#### EXERCISE OBJECTIVE
Filter the records below for the word "WebUI". Keep each line that has it.

#### INPUT MATERIAL
⟨

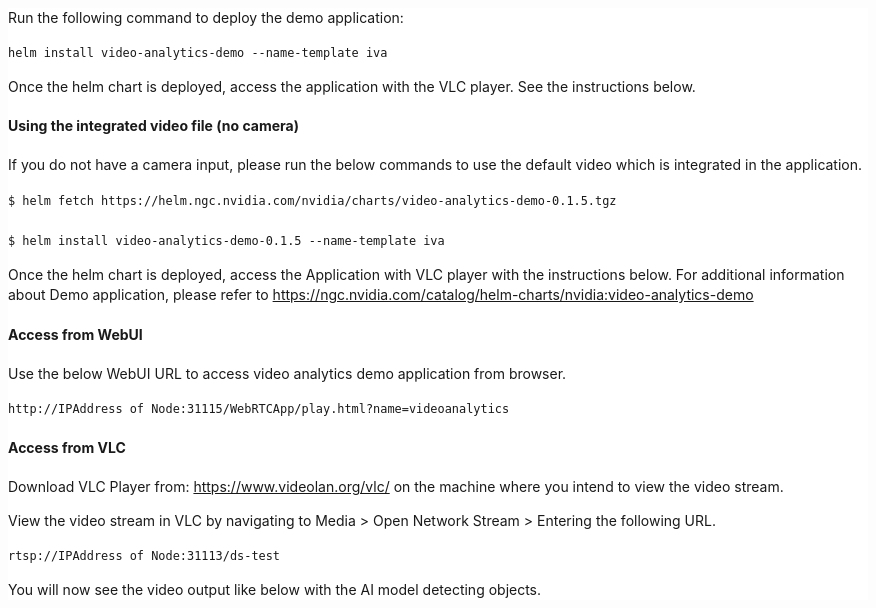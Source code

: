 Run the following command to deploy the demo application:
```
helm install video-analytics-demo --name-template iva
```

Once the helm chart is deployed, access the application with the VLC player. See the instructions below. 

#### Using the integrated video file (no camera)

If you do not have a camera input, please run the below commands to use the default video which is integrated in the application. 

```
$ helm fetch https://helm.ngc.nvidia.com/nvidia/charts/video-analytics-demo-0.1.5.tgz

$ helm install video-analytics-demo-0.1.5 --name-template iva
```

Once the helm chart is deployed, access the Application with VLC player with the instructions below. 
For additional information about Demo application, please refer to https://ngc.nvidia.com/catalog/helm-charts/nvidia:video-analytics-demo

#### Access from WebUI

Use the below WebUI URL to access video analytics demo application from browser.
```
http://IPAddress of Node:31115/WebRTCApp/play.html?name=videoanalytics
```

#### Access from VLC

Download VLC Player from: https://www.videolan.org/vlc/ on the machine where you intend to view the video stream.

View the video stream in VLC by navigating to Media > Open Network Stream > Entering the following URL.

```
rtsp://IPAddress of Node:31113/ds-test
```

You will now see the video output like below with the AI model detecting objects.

⟩

#### RESPONSE TO THIS EXERCISE
#### Access from WebUI
Use the below WebUI URL to access video analytics demo application from browser.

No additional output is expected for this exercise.